If you answered no to all 5, you might be… me! Holy rainbow, Batman! Could I be gay?

They say that few people are 100% straight or 100% gay. Most of us fall somewhere in between. To find out where I stood, I turned to an on-line quiz that promised to determine just how straight I was.

Even though it didn’t seem very sophisticated (“#14: Do you prefer A: baths, or B: showers?”), I got a little nervous. I didn’t want to be gay. Just considering the possibility of thinking about it gave me an overwhelming urge to go out and buy a really big truck and switch to Budweiser.

Wait, what’s the problem here, I thought. I had gay friends and coworkers, and it seemed to me that if I was willing to respect and accept them as gay, I should be able to accept myself as gay too (assuming I scored seventy or higher).

A lot of people understand that somebody can be gay from birth, but many more still insist that gayness comes as a result of something going terribly, terribly wrong. Family members sit around over coffee and speculate:

“Remember that time you dropped her on her head, uncle Earl?”

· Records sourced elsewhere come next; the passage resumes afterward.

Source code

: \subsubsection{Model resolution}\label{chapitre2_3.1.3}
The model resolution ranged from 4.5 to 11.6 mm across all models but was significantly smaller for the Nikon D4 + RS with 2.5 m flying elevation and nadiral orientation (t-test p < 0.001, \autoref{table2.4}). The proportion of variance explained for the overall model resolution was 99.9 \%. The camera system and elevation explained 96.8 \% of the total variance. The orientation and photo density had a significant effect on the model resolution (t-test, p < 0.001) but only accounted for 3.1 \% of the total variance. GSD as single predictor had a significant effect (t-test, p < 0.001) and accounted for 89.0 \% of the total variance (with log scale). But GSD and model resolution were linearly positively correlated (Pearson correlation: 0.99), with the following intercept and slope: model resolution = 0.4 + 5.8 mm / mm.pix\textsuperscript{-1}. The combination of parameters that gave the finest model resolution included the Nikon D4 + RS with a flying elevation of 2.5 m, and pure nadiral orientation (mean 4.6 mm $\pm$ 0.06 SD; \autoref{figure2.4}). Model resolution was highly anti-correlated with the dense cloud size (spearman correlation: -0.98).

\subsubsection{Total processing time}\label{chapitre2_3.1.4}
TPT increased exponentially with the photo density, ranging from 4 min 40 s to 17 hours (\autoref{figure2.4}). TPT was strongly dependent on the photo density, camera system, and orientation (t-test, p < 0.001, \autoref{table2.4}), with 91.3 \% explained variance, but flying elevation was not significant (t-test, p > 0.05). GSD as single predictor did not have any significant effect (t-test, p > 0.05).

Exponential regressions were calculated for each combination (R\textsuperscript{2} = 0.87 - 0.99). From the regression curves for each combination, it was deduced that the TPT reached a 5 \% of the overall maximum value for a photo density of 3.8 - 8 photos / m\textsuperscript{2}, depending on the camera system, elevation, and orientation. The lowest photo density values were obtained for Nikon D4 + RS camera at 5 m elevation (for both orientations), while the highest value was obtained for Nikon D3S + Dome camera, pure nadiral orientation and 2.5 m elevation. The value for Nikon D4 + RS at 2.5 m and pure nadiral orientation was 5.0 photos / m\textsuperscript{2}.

“Of course she never found a man, driving that UPS truck. Those pants are so unflattering.”

“I told Mom that giving her a blue baby blanket was a mistake.”

“Liberal arts college. Ho-mo-seckshuls. ‘Nuff said. And as far as I’m concerned, gay marriage is okay as long as a gay man marries a lesbian.”

“Oh, shut up Earl.”

Turning gay can reflect badly on your ex, as if you had such a bad experience that it made you break up with an entire gender.

“That man would have made me gay, too.”

If a person were to fall near enough to the middle mark of the straight-gay spectrum, they could in theory switch back and forth between genders. I do know several people who have reversed polarity several times. They’re in a unique position to answer that age old question of who’s easier to date, men or women. And the votes are in; the winner is: Neither. Both are a pain.

The on-line quiz said I scored too hetero to find out for myself whether it’s true. Whatever. That test was so gay. I’ve already moved on; now what I’d like to see is a test that measures just how comfortable a person is with homosexuality. That would be a hard test to create. How would you score somebody who loves Queer Eye and Will and Grace but won’t use the locker room at the gym because a gay person might peek? Or somebody who invites their gay friends over to their house for dinner because they don’t want to be seen with them in public?

Growing up, my peers and I spewed a lot of anti-homosexual rhetoric, and I think that kind of early brainwashing never totally leaves you. We thought gays were all leather-bound pedophiles who strutted the Castro; the idea that there could be one on our block mowing his lawn in a golf shirt was inconceivable. Once I got to college I managed to meet a lot of really cool people who happened to be queer, and now I can honestly say that homos are among my best friends. So am I all better now? Getting there. The idea of guy-on guy sex still freaks me out more than it should. Is that homophobic? I don’t worry too much about it. Many gay men find the idea of sex with women pretty icky. Nobody calls them heterophobic. To each his own, I say, if he plays his cards right.